Esta Semana Santa me fui de viaje con mi chico.

Llevábamos meses esperando las vacaciones porque el nuestro es un amor a distancia y, aunque tratamos de vernos todo lo posible, no es tanto como quisiéramos ni por tantos días como nos gustaría. Sin embargo, esta vez los planetas se alinearon. Pudimos pasar diez días con sus diez noches juntitos. Pegados las 24 horas del día.

Ese era el plan, disfrutar el uno del otro desde que nos juntamos en la estación hasta que nos tuviéramos que despedir de nuevo allí, para subir cada uno en un tren diferente. No aportaré más detalles, pero vamos, que lo cumplimos a rajatabla. Lo que menos hicimos fue turismo. De hecho, salimos muy poquito del apartamento.

Lo que más nos gusta, cuando nos lo podemos permitir, es hacer vida de pareja. Disfrutamos haciendo esas cosas que aburren y agobian a los que conviven o se ven a diario. A nosotros nos gusta ir al supermercado, cocinar juntos, comernos lo que hemos cocinado, ver una peli acurrucados y darle al fornicio como si no hubiera un mañana. Porque para nosotros… no lo hay. O sea, sí lo hay, pero no sabemos lo que va a demorarse. Así que eso es lo que hacemos cuando nos juntamos, chuscar todo lo que podemos y nos aguanta el cuerpo. Incluso en Semana Santa, porque muy religiosos tampoco somos.

 

Conclusión, si al término de nuestras vacaciones juntos nos entra la morriña por la inminente despedida y aún nos quedan un par de horas de viaje en el mismo tren… Pues nos lo montamos en el tren. Vale, era la primera vez que se daban tales circunstancias. No es que seamos unos expertos en esas lides. La cosa es que tiene su morbillo, ¿no? Como lo de hacerlo en los baños del avión, pero en tierra más o menos firme y con el traqueteo como posible aliado. O eso nos parecía. Porque la fantasía se fue viniendo abajo ya nada más entrar yo en el habitáculo. Un par de minutos después que mi chico, por eso de disimular.

La verdad, lo mismo es por viajar en low cost, pero el lavabo ese olía raro, no cerraba bien y, con dos adultos dentro, resultaba bastante claustrofóbico.
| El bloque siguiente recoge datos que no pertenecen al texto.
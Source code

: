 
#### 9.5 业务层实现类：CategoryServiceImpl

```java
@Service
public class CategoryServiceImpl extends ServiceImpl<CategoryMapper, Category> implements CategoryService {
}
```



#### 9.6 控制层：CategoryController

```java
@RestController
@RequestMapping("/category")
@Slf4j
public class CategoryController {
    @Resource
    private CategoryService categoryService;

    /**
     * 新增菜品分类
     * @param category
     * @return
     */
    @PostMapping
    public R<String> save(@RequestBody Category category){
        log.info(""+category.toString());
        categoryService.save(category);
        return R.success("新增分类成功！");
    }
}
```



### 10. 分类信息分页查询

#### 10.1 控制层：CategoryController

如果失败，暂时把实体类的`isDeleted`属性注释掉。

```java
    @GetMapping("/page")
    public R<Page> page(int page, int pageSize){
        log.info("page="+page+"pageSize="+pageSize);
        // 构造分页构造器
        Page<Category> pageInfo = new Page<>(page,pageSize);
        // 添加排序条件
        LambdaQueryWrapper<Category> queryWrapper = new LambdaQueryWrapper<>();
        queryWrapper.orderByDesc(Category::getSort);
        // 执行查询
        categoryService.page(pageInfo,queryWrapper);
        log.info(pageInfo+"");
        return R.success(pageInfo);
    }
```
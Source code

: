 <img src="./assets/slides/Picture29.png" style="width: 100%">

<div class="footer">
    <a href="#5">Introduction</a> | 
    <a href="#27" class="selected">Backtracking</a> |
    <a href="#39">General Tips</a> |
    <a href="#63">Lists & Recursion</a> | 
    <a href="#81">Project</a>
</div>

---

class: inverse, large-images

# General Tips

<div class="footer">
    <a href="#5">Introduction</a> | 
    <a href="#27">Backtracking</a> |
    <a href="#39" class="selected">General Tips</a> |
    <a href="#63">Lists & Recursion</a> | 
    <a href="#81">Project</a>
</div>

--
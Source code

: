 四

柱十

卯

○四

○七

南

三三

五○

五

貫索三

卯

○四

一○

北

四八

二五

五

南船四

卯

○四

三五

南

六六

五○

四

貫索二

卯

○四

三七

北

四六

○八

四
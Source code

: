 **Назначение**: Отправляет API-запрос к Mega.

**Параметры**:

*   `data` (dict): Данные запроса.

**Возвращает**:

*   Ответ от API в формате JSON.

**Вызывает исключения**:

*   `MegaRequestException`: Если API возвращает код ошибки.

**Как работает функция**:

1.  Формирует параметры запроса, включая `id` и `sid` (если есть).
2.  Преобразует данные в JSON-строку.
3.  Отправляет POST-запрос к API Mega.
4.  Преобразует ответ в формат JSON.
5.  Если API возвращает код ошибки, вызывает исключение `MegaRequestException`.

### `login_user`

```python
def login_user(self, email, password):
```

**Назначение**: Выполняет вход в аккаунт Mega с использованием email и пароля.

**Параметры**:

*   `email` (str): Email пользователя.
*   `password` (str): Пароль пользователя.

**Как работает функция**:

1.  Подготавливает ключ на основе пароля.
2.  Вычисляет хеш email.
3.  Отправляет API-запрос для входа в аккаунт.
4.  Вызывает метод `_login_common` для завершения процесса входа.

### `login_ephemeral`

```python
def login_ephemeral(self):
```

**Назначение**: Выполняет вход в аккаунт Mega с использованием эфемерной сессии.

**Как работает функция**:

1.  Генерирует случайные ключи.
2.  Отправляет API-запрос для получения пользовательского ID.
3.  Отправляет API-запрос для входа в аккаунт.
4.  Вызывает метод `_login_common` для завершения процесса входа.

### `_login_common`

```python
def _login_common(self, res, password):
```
Lo que pasa es que era nuestro último cartucho hasta dios sabe cuándo, no podíamos ponernos muy remilgados. Total, que, aunque a mí me daba la sensación de que el olor no dejaba de empeorar, hice el esfuerzo de ignorarlo y centrarme en lo importante. Mi chico se sentó sobre la tapa del inodoro, yo me subí a él y, después de unos preliminares exprés, empecé a cabalgar cual amazona desaforada. Es verdad que, en algún momento, escuchamos un crac que no presagiaba nada bueno… Pero me niego a creer que nos hubiéramos cargado algo, la cosa ya tenía que venir de atrás. Porque el crac, en aquel instante, no hizo más que detenernos unos segundos para comprobar que todo estaba en orden. Pasaron varios minutos más antes de que el olor se volviera nauseabundo y mi chico notara la humedad en las zapatillas.

 

En efecto, la mierda había empezado a brotar por algún lugar de la base o la parte trasera del inodoro. Lo cierto es que no nos paramos a buscar la fuga. Salimos de aquel cuchitril infecto y volvimos a nuestros asientos arrastrando el pestazo con nosotros, dando gracias a todos los santos por haber decidido a última hora subir mi mochila al lavabo para hacernos sitio. No hizo falta que perdiéramos la poca dignidad que nos quedaba avisando a alguien de lo que ocurría. Pese a que cerramos aquella puerta endeble, el desastre no tardó en colarse por la ranura, el charco de mierda se extendió y el olor inundó los dos vagones contiguos, si no alguno más.

Nadie nos culpó directamente, pero no se nos escaparon un par de miraditas acusadoras.

En fin, sigo pensando que allí ya había algo mal antes de que entráramos nosotros. Y lo siento por el mal rato que pasaron los viajeros. Aunque más lo siento por nuestro polvo interruptus y por nuestra despedida de mierda, nunca mejor dicho.